Segment Start: Recorded data

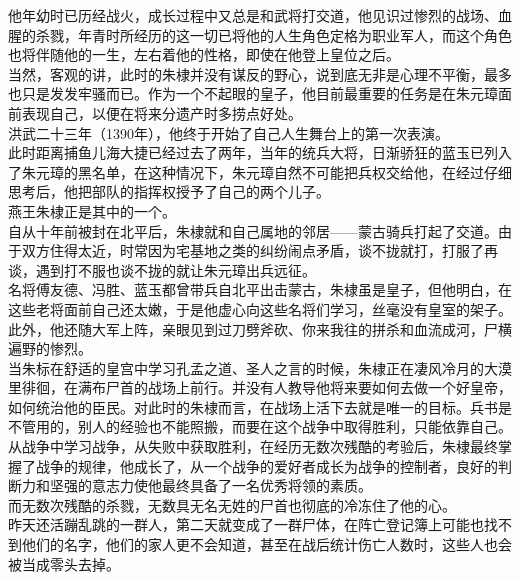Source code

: \begin{multicols}{\theparacolNo}
他年幼时已历经战火，成长过程中又总是和武将打交道，他见识过惨烈的战场、血腥的杀戮，年青时所经历的这一切已将他的人生角色定格为职业军人，而这个角色也将伴随他的一生，左右着他的性格，即使在他登上皇位之后。\\

当然，客观的讲，此时的朱棣并没有谋反的野心，说到底无非是心理不平衡，最多也只是发发牢骚而已。作为一个不起眼的皇子，他目前最重要的任务是在朱元璋面前表现自己，以便在将来分遗产时多捞点好处。\\

洪武二十三年（1390年），他终于开始了自己人生舞台上的第一次表演。\\

此时距离捕鱼儿海大捷已经过去了两年，当年的统兵大将，日渐骄狂的蓝玉已列入了朱元璋的黑名单，在这种情况下，朱元璋自然不可能把兵权交给他，在经过仔细思考后，他把部队的指挥权授予了自己的两个儿子。\\

燕王朱棣正是其中的一个。\\

自从十年前被封在北平后，朱棣就和自己属地的邻居——蒙古骑兵打起了交道。由于双方住得太近，时常因为宅基地之类的纠纷闹点矛盾，谈不拢就打，打服了再谈，遇到打不服也谈不拢的就让朱元璋出兵远征。\\

名将傅友德、冯胜、蓝玉都曾带兵自北平出击蒙古，朱棣虽是皇子，但他明白，在这些老将面前自己还太嫩，于是他虚心向这些名将们学习，丝毫没有皇室的架子。此外，他还随大军上阵，亲眼见到过刀劈斧砍、你来我往的拼杀和血流成河，尸横遍野的惨烈。\\

当朱标在舒适的皇宫中学习孔孟之道、圣人之言的时候，朱棣正在凄风冷月的大漠里徘徊，在满布尸首的战场上前行。并没有人教导他将来要如何去做一个好皇帝，如何统治他的臣民。对此时的朱棣而言，在战场上活下去就是唯一的目标。兵书是不管用的，别人的经验也不能照搬，而要在这个战争中取得胜利，只能依靠自己。\\

从战争中学习战争，从失败中获取胜利，在经历无数次残酷的考验后，朱棣最终掌握了战争的规律，他成长了，从一个战争的爱好者成长为战争的控制者，良好的判断力和坚强的意志力使他最终具备了一名优秀将领的素质。\\

而无数次残酷的杀戮，无数具无名无姓的尸首也彻底的冷冻住了他的心。\\

昨天还活蹦乱跳的一群人，第二天就变成了一群尸体，在阵亡登记簿上可能也找不到他们的名字，他们的家人更不会知道，甚至在战后统计伤亡人数时，这些人也会被当成零头去掉。\\


\end{multicols}
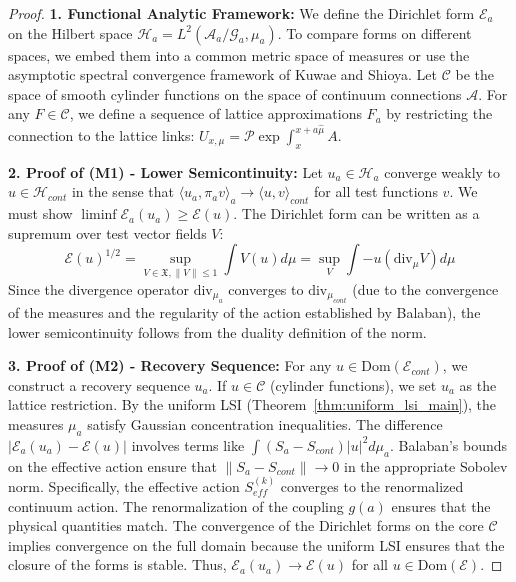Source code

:\begin{proof}
\textbf{1. Functional Analytic Framework:}
We define the Dirichlet form $\mathcal{E}_a$ on the Hilbert space $\mathcal{H}_a = L^2(\mathcal{A}_a/\mathcal{G}_a, \mu_a)$.
To compare forms on different spaces, we embed them into a common metric space of measures or use the asymptotic spectral convergence framework of Kuwae and Shioya.
Let $\mathcal{C}$ be the space of smooth cylinder functions on the space of continuum connections $\mathcal{A}$.
For any $F \in \mathcal{C}$, we define a sequence of lattice approximations $F_a$ by restricting the connection to the lattice links: $U_{x,\mu} = \mathcal{P} \exp \int_{x}^{x+a\hat{\mu}} A$.

\textbf{2. Proof of (M1) - Lower Semicontinuity:}
Let $u_a \in \mathcal{H}_a$ converge weakly to $u \in \mathcal{H}_{cont}$ in the sense that $\langle u_a, \pi_a v \rangle_a \to \langle u, v \rangle_{cont}$ for all test functions $v$.
We must show $\liminf \mathcal{E}_a(u_a) \geq \mathcal{E}(u)$.
The Dirichlet form can be written as a supremum over test vector fields $V$:
\begin{equation}
\mathcal{E}(u)^{1/2} = \sup_{V \in \mathfrak{X}, \|V\| \le 1} \int V(u) d\mu = \sup_{V} \int -u (\text{div}_\mu V) d\mu
\end{equation}
Since the divergence operator $\text{div}_{\mu_a}$ converges to $\text{div}_{\mu_{cont}}$ (due to the convergence of the measures and the regularity of the action established by Balaban), the lower semicontinuity follows from the duality definition of the norm.

\textbf{3. Proof of (M2) - Recovery Sequence:}
For any $u \in \text{Dom}(\mathcal{E}_{cont})$, we construct a recovery sequence $u_a$.
If $u \in \mathcal{C}$ (cylinder functions), we set $u_a$ as the lattice restriction.
By the uniform LSI (Theorem~\ref{thm:uniform_lsi_main}), the measures $\mu_a$ satisfy Gaussian concentration inequalities.
The difference $|\mathcal{E}_a(u_a) - \mathcal{E}(u)|$ involves terms like $\int (S_a - S_{cont}) |u|^2 d\mu_a$.
Balaban's bounds on the effective action ensure that $\|S_a - S_{cont}\| \to 0$ in the appropriate Sobolev norm.
Specifically, the effective action $S_{eff}^{(k)}$ converges to the renormalized continuum action. The renormalization of the coupling $g(a)$ ensures that the physical quantities match.
The convergence of the Dirichlet forms on the core $\mathcal{C}$ implies convergence on the full domain because the uniform LSI ensures that the closure of the forms is stable.
Thus, $\mathcal{E}_a(u_a) \to \mathcal{E}(u)$ for all $u \in \text{Dom}(\mathcal{E})$.
\end{proof}

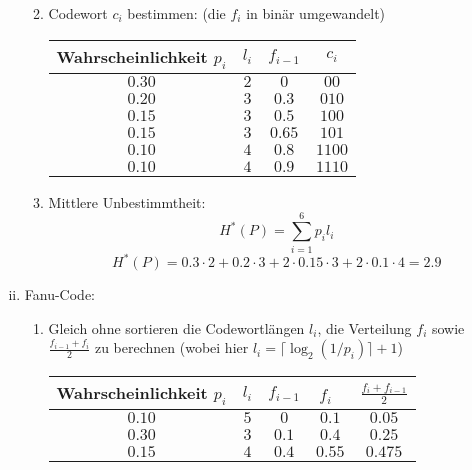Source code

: \documentclass{scrreprt}
\begin{document}
\begin{uebsp}
\begin{Answer}
\begin{enumerate}[i)]
\begin{enumerate}[1)]
\begin{center}
\begin{tabular}{ccc}
                        \hline
                    \end{tabular}
                \end{center}
            \item Codewort $c_i$ bestimmen: (die $f_i$ in binär umgewandelt)
                 \begin{center}
                    \begin{tabular}{cccc}
                        \hline
                        Wahrscheinlichkeit $p_i$&$l_i$ & $f_{i-1}$ & $c_i$\\
                        \hline
                        $0.30$ & $2$ & $0$ & $00$\\
                        $0.20$ & $3$ & $0.3$ & $010$\\
                        $0.15$ & $3$ & $0.5$ & $100$\\
                        $0.15$ & $3$ & $0.65$ & $101$\\
                        $0.10$ & $4$ & $0.8$ & $1100$\\
                        $0.10$ & $4$ & $0.9$ & $1110$\\
                        \hline
                    \end{tabular}
                \end{center}                   
        \item Mittlere Unbestimmtheit:
            \[H^*(P)=\sum_{i=1}^6p_il_i\]
            \[H^*(P)=0.3\cdot 2+0.2\cdot 3+2\cdot 0.15\cdot 3+2\cdot 0.1\cdot 4=2.9\]
        \end{enumerate}
    \item Fanu-Code:
        \begin{enumerate}[1)]
            \item Gleich ohne sortieren die Codewortlängen $l_i$, die Verteilung $f_i$ sowie $\frac{f_{i-1}+f_i}{2}$ zu berechnen (wobei hier $l_i=\lceil\log_2(1/p_i)\rceil+1$)
                \begin{center}
                    \begin{tabular}{ccccc}
                        \hline
                        Wahrscheinlichkeit $p_i$&$l_i$ & $f_{i-1}$ & $f_{i}$\ & $\frac{f_i+f_{i-1}}{2}$\\
                        \hline
                        $0.10$ & $5$ & $0$ & $0.1$ & $0.05$\\
                        $0.30$ & $3$ & $0.1$ & $0.4$ & $0.25$\\
                        $0.15$ & $4$ & $0.4$ & $0.55$ & $0.475$\\

\end{tabular}
\end{center}
\end{enumerate}
\end{enumerate}
\end{Answer}
\end{uebsp}
\end{document}
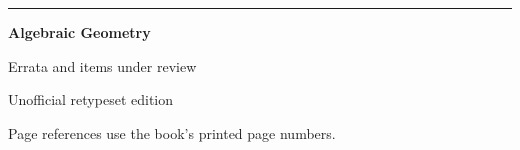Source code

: \documentclass[10pt]{article}
\begin{document}
\vspace*{23pt}
\hrule\vspace{8pt}
{\Large\bfseries Algebraic Geometry}\par
{\large Errata and items under review}\par
{\small Unofficial retypeset edition}
\vspace{12pt}

Page references use the book's printed page numbers.








\end{document}

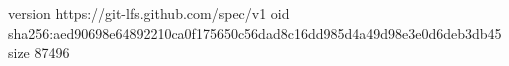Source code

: version https://git-lfs.github.com/spec/v1
oid sha256:aed90698e64892210ca0f175650c56dad8c16dd985d4a49d98e3e0d6deb3db45
size 87496
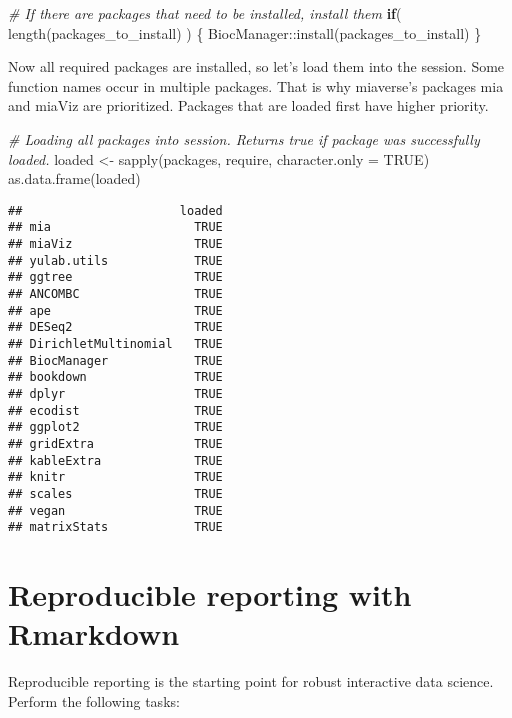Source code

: \documentclass[
  oneside]{book}
\newenvironment{Shaded}{\begin{snugshade}}{\end{snugshade}}
\newcommand{\AttributeTok}[1]{\textcolor[rgb]{0.77,0.63,0.00}{#1}}
\newcommand{\CommentTok}[1]{\textcolor[rgb]{0.56,0.35,0.01}{\textit{#1}}}
\newcommand{\ConstantTok}[1]{\textcolor[rgb]{0.00,0.00,0.00}{#1}}
\newcommand{\ControlFlowTok}[1]{\textcolor[rgb]{0.13,0.29,0.53}{\textbf{#1}}}
\newcommand{\FunctionTok}[1]{\textcolor[rgb]{0.00,0.00,0.00}{#1}}
\newcommand{\NormalTok}[1]{#1}
\newcommand{\OtherTok}[1]{\textcolor[rgb]{0.56,0.35,0.01}{#1}}
\newcommand{\SpecialCharTok}[1]{\textcolor[rgb]{0.00,0.00,0.00}{#1}}
\begin{document}
\begin{Shaded}
\begin{Highlighting}[]
\CommentTok{\# If there are packages that need to be installed, install them }
\ControlFlowTok{if}\NormalTok{( }\FunctionTok{length}\NormalTok{(packages\_to\_install) ) \{}
\NormalTok{   BiocManager}\SpecialCharTok{::}\FunctionTok{install}\NormalTok{(packages\_to\_install)}
\NormalTok{\}}
\end{Highlighting}
\end{Shaded}

Now all required packages are installed, so let's load them into the session.
Some function names occur in multiple packages. That is why miaverse's packages
mia and miaViz are prioritized. Packages that are loaded first have higher priority.

\begin{Shaded}
\begin{Highlighting}[]
\CommentTok{\# Loading all packages into session. Returns true if package was successfully loaded.}
\NormalTok{loaded }\OtherTok{\textless{}{-}} \FunctionTok{sapply}\NormalTok{(packages, require, }\AttributeTok{character.only =} \ConstantTok{TRUE}\NormalTok{)}
\FunctionTok{as.data.frame}\NormalTok{(loaded)}
\end{Highlighting}
\end{Shaded}

\begin{verbatim}
##                      loaded
## mia                    TRUE
## miaViz                 TRUE
## yulab.utils            TRUE
## ggtree                 TRUE
## ANCOMBC                TRUE
## ape                    TRUE
## DESeq2                 TRUE
## DirichletMultinomial   TRUE
## BiocManager            TRUE
## bookdown               TRUE
## dplyr                  TRUE
## ecodist                TRUE
## ggplot2                TRUE
## gridExtra              TRUE
## kableExtra             TRUE
## knitr                  TRUE
## scales                 TRUE
## vegan                  TRUE
## matrixStats            TRUE
\end{verbatim}

\hypertarget{reproducible-reporting-with-rmarkdown}{%
\chapter{Reproducible reporting with Rmarkdown}\label{reproducible-reporting-with-rmarkdown}}

Reproducible reporting is the starting point for robust interactive
data science. Perform the following tasks:
\end{document}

Segment End: Recorded data

Directions: Beginning with the line that has "名将傅友德、冯胜、蓝玉都曾带" and ending with the line that has "当朱标在舒适的皇宫中学习孔孟", set down the lines above exactly and include no others.

Exercise solution:
名将傅友德、冯胜、蓝玉都曾带兵自北平出击蒙古，朱棣虽是皇子，但他明白，在这些老将面前自己还太嫩，于是他虚心向这些名将们学习，丝毫没有皇室的架子。此外，他还随大军上阵，亲眼见到过刀劈斧砍、你来我往的拼杀和血流成河，尸横遍野的惨烈。\\

当朱标在舒适的皇宫中学习孔孟之道、圣人之言的时候，朱棣正在凄风冷月的大漠里徘徊，在满布尸首的战场上前行。并没有人教导他将来要如何去做一个好皇帝，如何统治他的臣民。对此时的朱棣而言，在战场上活下去就是唯一的目标。兵书是不管用的，别人的经验也不能照搬，而要在这个战争中取得胜利，只能依靠自己。\\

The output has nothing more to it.